_Problem requirements_.
The expected output is the data below, character for character, without its pictures.

_Input_.
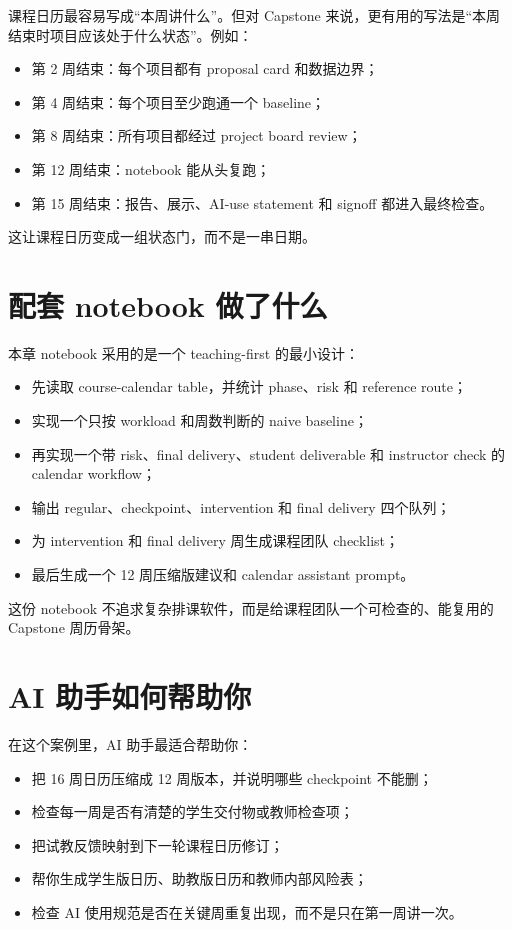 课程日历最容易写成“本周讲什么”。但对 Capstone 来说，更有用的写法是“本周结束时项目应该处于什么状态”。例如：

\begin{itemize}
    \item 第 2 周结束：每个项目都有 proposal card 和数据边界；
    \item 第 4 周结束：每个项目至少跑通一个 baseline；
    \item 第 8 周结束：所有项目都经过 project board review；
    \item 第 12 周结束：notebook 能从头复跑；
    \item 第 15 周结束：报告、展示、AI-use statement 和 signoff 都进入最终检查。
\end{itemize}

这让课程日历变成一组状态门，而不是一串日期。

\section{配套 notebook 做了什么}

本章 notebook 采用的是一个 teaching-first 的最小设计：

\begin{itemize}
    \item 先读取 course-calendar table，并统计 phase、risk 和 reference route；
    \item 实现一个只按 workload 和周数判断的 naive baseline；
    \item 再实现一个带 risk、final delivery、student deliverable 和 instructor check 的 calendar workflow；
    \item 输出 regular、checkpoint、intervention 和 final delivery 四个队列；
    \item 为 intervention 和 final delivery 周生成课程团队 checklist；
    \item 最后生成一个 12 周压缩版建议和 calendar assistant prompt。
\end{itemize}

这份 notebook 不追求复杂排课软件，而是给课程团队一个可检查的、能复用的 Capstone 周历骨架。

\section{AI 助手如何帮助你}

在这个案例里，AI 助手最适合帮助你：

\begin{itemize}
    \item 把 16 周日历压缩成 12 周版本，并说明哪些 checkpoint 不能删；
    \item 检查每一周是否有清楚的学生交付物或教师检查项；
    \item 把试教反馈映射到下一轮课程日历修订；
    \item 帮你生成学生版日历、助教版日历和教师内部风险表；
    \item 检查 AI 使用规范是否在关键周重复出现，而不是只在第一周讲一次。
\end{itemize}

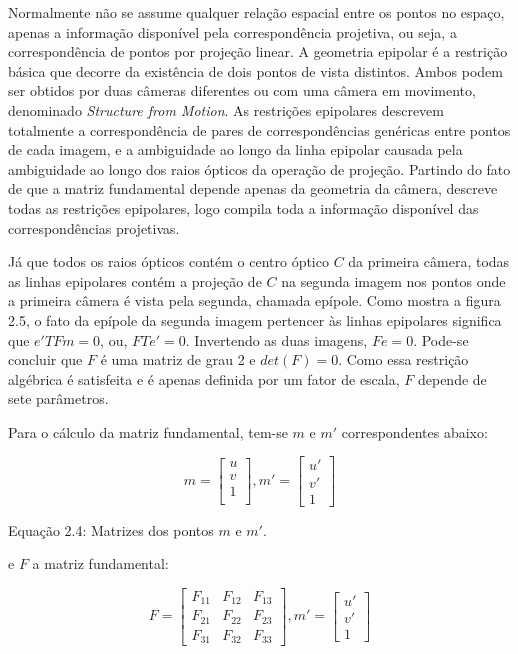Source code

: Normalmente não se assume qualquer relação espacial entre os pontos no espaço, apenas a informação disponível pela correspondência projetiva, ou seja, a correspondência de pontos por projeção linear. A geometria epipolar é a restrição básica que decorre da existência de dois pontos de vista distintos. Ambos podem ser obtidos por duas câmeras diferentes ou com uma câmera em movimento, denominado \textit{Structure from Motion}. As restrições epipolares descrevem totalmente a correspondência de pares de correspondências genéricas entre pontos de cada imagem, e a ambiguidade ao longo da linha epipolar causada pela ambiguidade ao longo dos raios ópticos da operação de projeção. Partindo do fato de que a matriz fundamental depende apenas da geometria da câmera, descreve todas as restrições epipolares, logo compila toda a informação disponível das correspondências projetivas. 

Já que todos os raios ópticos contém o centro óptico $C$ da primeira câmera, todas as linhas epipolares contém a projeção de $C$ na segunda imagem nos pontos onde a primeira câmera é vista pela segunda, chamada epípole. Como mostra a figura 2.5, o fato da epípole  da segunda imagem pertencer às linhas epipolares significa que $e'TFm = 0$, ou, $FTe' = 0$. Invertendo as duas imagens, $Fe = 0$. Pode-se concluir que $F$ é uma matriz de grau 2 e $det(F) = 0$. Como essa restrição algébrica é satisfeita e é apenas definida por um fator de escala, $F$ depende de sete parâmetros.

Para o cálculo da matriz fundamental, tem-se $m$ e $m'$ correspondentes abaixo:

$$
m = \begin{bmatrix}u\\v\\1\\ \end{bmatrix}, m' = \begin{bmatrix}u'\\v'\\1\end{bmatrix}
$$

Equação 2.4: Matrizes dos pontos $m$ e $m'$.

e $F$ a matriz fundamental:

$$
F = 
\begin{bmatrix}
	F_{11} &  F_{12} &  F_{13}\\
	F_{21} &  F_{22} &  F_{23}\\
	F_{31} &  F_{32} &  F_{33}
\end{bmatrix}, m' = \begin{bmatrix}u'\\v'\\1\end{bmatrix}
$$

_Solved exercise_.
 课程日历最容易写成“本周讲什么”。但对 Capstone 来说，更有用的写法是“本周结束时项目应该处于什么状态”。例如：

\begin{itemize}
    \item 第 2 周结束：每个项目都有 proposal card 和数据边界；
    \item 第 4 周结束：每个项目至少跑通一个 baseline；
    \item 第 8 周结束：所有项目都经过 project board review；
    \item 第 12 周结束：notebook 能从头复跑；
    \item 第 15 周结束：报告、展示、AI-use statement 和 signoff 都进入最终检查。
\end{itemize}

这让课程日历变成一组状态门，而不是一串日期。

\section{配套 notebook 做了什么}

本章 notebook 采用的是一个 teaching-first 的最小设计：

\begin{itemize}
    \item 先读取 course-calendar table，并统计 phase、risk 和 reference route；
    \item 实现一个只按 workload 和周数判断的 naive baseline；
    \item 再实现一个带 risk、final delivery、student deliverable 和 instructor check 的 calendar workflow；
    \item 输出 regular、checkpoint、intervention 和 final delivery 四个队列；
    \item 为 intervention 和 final delivery 周生成课程团队 checklist；
    \item 最后生成一个 12 周压缩版建议和 calendar assistant prompt。
\end{itemize}

这份 notebook 不追求复杂排课软件，而是给课程团队一个可检查的、能复用的 Capstone 周历骨架。

\section{AI 助手如何帮助你}

在这个案例里，AI 助手最适合帮助你：

\begin{itemize}
    \item 把 16 周日历压缩成 12 周版本，并说明哪些 checkpoint 不能删；
    \item 检查每一周是否有清楚的学生交付物或教师检查项；
    \item 把试教反馈映射到下一轮课程日历修订；
    \item 帮你生成学生版日历、助教版日历和教师内部风险表；
    \item 检查 AI 使用规范是否在关键周重复出现，而不是只在第一周讲一次。
\end{itemize}

Source code

: Normalmente não se assume qualquer relação espacial entre os pontos no espaço, apenas a informação disponível pela correspondência projetiva, ou seja, a correspondência de pontos por projeção linear. A geometria epipolar é a restrição básica que decorre da existência de dois pontos de vista distintos. Ambos podem ser obtidos por duas câmeras diferentes ou com uma câmera em movimento, denominado \textit{Structure from Motion}. As restrições epipolares descrevem totalmente a correspondência de pares de correspondências genéricas entre pontos de cada imagem, e a ambiguidade ao longo da linha epipolar causada pela ambiguidade ao longo dos raios ópticos da operação de projeção. Partindo do fato de que a matriz fundamental depende apenas da geometria da câmera, descreve todas as restrições epipolares, logo compila toda a informação disponível das correspondências projetivas. 

Já que todos os raios ópticos contém o centro óptico $C$ da primeira câmera, todas as linhas epipolares contém a projeção de $C$ na segunda imagem nos pontos onde a primeira câmera é vista pela segunda, chamada epípole. Como mostra a figura 2.5, o fato da epípole  da segunda imagem pertencer às linhas epipolares significa que $e'TFm = 0$, ou, $FTe' = 0$. Invertendo as duas imagens, $Fe = 0$. Pode-se concluir que $F$ é uma matriz de grau 2 e $det(F) = 0$. Como essa restrição algébrica é satisfeita e é apenas definida por um fator de escala, $F$ depende de sete parâmetros.

Para o cálculo da matriz fundamental, tem-se $m$ e $m'$ correspondentes abaixo:

$$
m = \begin{bmatrix}u\\v\\1\\ \end{bmatrix}, m' = \begin{bmatrix}u'\\v'\\1\end{bmatrix}
$$

Equação 2.4: Matrizes dos pontos $m$ e $m'$.

e $F$ a matriz fundamental:

$$
F = 
\begin{bmatrix}
	F_{11} &  F_{12} &  F_{13}\\
	F_{21} &  F_{22} &  F_{23}\\
	F_{31} &  F_{32} &  F_{33}
\end{bmatrix}, m' = \begin{bmatrix}u'\\v'\\1\end{bmatrix}
$$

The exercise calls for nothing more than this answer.